The meeting began with an update provided by Mayor Brian Andrews regarding the ongoing 750 Walnut construction. In December of 2023, representatives from Hartz Mountain, the project’s redevelopment firm, were called in for another meeting with the township’s building department and engineer. They discussed the dust-remediation issue and ensured new approaches would be taken.
“Another part of the meeting focused on trees along the berm,” Mayor Andrews said. “They removed more trees than they were supposed to. The measurements are not consistent with the plans. They acknowledged this and said it was an error that too many trees were taken down. That is not acceptable to us. The trees that were there are down now. The question now is how to make this better.”
The council is pushing to do the replacement plantings as early as possible. They are looking at May, but the council is pushing for at least April, if not March. The landscaping plan also will need to change to adapt to the fact that they no longer have mature trees that were supposed to stay. The council plans to talk about remediation steps.
“There will be work done on the berm, which will include extensive landscaping across the top,” Mayor Andrews said. “There’s a picture online showing you that the berm elevation will stay the same and it will be even more extensive than the original proposal since trees came down when they weren’t supposed to.”
Deputy Mayor Terrence Curran also expressed his disapproval of the tree removal and assured residents that action would be taken.
“We will work with the Shade Tree Commission and the environmental commission to make sure those trees are planted and they live up to their agreement,” Mr. Curran said. “We are in the process of organizing that so they have open meetings and discussions for summer and fall planting.”
Commissioner Paul Gallo then took a moment to comment on the new public-safety ordinances and explain them to residents.
“Previously, trucks have been allowed on portions of Lexington Avenue and Raritan Road but ticketing and enforcement did not apply,” Commissioner Paul Gallo said. “Another ordinance tonight is about Pacific Avenue, right next to Roosevelt Park. This will make parking available only on the right side of Roosevelt Park to help increase pedestrian safety as well as better accommodate emergency vehicles that need to utilize the side of the road. There is some additional parking on Orange Avenue to get to the park.” Several residents expressed gratitude for the council’s ongoing attention to concerns expressed about 750 Walnut.
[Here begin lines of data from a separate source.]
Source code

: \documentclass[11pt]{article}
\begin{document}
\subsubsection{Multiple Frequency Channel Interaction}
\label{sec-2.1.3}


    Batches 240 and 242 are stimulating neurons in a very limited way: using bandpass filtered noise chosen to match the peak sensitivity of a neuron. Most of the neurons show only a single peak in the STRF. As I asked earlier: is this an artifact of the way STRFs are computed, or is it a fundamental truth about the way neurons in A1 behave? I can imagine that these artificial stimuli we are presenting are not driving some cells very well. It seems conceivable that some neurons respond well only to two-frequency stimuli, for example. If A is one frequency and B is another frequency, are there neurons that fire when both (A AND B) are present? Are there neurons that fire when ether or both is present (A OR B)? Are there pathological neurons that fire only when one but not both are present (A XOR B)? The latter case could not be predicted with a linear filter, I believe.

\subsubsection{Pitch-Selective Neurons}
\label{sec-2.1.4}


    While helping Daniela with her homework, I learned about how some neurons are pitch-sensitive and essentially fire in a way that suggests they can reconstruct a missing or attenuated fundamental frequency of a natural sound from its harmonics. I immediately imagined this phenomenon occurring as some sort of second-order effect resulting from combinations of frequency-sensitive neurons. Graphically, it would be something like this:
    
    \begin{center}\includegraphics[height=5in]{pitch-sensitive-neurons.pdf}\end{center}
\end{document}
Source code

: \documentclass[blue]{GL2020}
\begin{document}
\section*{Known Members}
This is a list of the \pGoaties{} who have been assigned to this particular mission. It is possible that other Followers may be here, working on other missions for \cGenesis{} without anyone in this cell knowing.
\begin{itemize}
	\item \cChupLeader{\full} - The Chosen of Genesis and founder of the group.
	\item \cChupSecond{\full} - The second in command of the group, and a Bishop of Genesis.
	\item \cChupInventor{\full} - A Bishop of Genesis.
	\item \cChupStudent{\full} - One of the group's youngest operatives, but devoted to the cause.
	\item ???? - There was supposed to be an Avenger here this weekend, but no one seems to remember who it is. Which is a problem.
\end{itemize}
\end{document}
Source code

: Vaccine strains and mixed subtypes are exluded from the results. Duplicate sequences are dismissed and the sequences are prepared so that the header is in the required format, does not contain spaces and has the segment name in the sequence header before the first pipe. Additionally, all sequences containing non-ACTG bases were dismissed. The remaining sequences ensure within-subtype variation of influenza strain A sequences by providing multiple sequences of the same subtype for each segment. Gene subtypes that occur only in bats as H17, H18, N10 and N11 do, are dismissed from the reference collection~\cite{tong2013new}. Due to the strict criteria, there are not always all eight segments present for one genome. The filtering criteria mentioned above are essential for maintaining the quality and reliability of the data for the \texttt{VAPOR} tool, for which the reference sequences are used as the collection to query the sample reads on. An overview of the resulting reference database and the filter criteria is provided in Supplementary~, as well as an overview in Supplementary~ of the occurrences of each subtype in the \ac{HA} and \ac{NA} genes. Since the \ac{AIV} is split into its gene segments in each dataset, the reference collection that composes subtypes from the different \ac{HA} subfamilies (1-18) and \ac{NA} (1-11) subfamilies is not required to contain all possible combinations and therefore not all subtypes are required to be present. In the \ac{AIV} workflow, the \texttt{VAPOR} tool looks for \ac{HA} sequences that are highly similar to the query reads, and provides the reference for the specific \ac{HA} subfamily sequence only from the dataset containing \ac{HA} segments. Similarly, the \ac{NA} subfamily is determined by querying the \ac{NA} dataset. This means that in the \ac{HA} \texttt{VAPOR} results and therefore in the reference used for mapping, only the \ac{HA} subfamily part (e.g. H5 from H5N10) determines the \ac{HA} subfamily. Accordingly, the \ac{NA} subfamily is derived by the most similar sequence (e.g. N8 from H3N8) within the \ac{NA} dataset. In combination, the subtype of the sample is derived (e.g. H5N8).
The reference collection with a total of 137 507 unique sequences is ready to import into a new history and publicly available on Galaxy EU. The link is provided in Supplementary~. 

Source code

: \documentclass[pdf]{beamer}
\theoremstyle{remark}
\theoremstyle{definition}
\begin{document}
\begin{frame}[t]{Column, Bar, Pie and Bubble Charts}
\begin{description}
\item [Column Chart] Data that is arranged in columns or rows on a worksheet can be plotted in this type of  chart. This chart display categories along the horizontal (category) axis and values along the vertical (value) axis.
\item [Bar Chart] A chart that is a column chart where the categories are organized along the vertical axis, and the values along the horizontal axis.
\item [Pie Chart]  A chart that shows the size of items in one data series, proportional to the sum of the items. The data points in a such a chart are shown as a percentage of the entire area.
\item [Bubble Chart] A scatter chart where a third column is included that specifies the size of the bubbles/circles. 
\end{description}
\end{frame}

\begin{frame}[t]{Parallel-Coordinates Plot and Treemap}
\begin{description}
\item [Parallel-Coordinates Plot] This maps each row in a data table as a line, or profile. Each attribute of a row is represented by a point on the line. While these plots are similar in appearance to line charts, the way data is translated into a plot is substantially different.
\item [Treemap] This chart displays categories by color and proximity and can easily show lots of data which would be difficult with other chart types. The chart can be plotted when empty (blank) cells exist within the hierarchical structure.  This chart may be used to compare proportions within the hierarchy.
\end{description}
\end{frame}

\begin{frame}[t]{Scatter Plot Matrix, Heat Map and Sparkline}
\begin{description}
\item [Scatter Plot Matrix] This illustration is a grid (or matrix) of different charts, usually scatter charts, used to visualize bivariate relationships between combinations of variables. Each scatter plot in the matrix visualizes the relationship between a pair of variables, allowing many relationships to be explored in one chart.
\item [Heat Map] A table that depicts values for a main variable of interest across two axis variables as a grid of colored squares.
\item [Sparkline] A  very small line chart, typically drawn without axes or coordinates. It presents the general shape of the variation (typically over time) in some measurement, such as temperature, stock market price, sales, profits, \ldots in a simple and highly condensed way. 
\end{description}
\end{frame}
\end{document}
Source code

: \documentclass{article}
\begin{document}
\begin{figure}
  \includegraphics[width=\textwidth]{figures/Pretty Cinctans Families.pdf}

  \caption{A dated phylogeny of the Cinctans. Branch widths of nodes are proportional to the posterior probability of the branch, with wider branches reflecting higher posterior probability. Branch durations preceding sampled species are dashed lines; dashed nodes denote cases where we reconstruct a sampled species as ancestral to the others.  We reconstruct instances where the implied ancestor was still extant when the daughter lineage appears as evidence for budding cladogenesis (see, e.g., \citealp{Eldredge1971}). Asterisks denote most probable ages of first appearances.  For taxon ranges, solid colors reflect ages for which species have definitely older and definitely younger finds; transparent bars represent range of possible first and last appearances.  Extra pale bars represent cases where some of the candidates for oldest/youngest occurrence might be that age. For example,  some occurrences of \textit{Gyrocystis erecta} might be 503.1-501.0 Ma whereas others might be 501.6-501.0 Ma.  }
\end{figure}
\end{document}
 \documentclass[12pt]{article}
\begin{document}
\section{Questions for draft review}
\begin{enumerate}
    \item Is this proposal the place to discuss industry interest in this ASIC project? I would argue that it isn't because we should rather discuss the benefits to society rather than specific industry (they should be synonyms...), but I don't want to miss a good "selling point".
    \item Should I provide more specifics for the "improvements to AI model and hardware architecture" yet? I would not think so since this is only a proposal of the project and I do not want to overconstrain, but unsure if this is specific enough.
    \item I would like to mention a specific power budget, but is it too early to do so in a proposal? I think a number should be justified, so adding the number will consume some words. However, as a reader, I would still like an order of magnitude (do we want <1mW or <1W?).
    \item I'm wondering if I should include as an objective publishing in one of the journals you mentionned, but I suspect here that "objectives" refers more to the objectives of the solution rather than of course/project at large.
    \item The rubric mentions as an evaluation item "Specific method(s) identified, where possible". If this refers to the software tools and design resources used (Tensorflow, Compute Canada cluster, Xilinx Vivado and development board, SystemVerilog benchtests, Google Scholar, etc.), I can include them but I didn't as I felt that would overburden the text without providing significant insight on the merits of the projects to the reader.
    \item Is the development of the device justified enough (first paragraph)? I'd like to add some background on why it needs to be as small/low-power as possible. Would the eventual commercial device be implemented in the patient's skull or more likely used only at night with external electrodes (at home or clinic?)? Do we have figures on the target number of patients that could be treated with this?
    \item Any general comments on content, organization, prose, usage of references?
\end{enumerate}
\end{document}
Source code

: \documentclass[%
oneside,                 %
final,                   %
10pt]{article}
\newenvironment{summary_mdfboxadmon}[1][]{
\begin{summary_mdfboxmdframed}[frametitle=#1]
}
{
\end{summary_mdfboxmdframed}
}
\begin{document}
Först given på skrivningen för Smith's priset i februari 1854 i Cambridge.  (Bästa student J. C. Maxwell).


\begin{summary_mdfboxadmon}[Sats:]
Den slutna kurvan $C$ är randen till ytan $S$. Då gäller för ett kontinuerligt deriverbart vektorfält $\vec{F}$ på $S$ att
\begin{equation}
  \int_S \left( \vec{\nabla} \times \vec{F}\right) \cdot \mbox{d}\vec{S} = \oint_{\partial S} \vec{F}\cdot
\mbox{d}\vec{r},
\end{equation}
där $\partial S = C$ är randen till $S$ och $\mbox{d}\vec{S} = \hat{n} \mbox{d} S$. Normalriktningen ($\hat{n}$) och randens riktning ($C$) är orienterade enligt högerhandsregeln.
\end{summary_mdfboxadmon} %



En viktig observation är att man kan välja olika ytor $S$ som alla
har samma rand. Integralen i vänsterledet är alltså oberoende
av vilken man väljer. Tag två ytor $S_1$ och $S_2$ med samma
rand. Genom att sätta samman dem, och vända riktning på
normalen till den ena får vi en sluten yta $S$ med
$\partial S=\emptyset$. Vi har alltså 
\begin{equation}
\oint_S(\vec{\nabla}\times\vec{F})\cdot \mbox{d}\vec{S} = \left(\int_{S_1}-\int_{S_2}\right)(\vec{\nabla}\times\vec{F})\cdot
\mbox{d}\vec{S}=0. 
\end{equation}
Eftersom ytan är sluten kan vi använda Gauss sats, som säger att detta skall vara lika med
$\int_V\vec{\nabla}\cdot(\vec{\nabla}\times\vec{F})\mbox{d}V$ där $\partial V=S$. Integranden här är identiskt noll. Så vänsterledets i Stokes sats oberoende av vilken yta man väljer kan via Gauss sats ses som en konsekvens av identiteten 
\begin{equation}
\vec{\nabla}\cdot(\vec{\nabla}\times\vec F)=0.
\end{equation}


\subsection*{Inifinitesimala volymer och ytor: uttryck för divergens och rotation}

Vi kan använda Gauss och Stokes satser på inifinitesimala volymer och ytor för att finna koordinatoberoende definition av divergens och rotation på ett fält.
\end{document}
“Thank you for addressing the tree issue,” Cranford resident Julian Leo said. “We also notice that the property has been elevated on the other side of the berm about four feet or so. So from our home on Walnut, you can see the pedestrians on the other side of the berm and we are wondering if they are going to raise the berm. So if you can let us know what they plan to do about that, it would be greatly appreciated.”
Another resident expressed similar feelings regarding the township’s proactive approach in addressing residents’ concerns.
“I’m happy to see the town has 2024-01 on the agenda tonight regarding the trucks on Lexington Avenue,” Christine Esposito of Behnert Place said. “It appears you’re going to address some of the major concerns that residents in the 750 Walnut area, specifically Lexington Avenue, have had for years and are dealing with right now. We know this will be compounded by the site’s ongoing construction and the eventual occupancy. I appreciate the township is being proactive about this traffic-mitigation effort.”
“The residents of Behnert Place voiced concerns about the impact of traffic and public safety due to the driveway relocation of 750 Walnut to align with our street. I’m speaking on behalf of myself and my neighbors when I say I believe an intervention is needed on Behnert Place in order to mitigate new traffic from and/or into the 750 residence on Behnert,” Ms. Esposito continued. “We see this as a necessary step to take in the immediate future and is not something that should only be considered after occupancy.”
Ms. Esposito asked the council how the proposed ordinance came to be and what changes would need to take place in order to have a local street formally requested and explored in a similar manner.
“There will be work done on the berm and that includes extensive landscaping across the top,” Mayor Andrews said. “There’s a picture online showing you that the berm elevation will stay the same and it will be even more extensive than the original proposal since trees came down when they weren’t supposed to.”
Mayor Andrews explained that the ordinance originated because of a truck on Lexington Avenue that had gone up onto a resident’s property. Large trucks were already not allowed on the other side of Lexington.
“I’ll be honest with you about Behnert,” Mayor Andrews said. “There really isn’t a formal process in place for something like that.”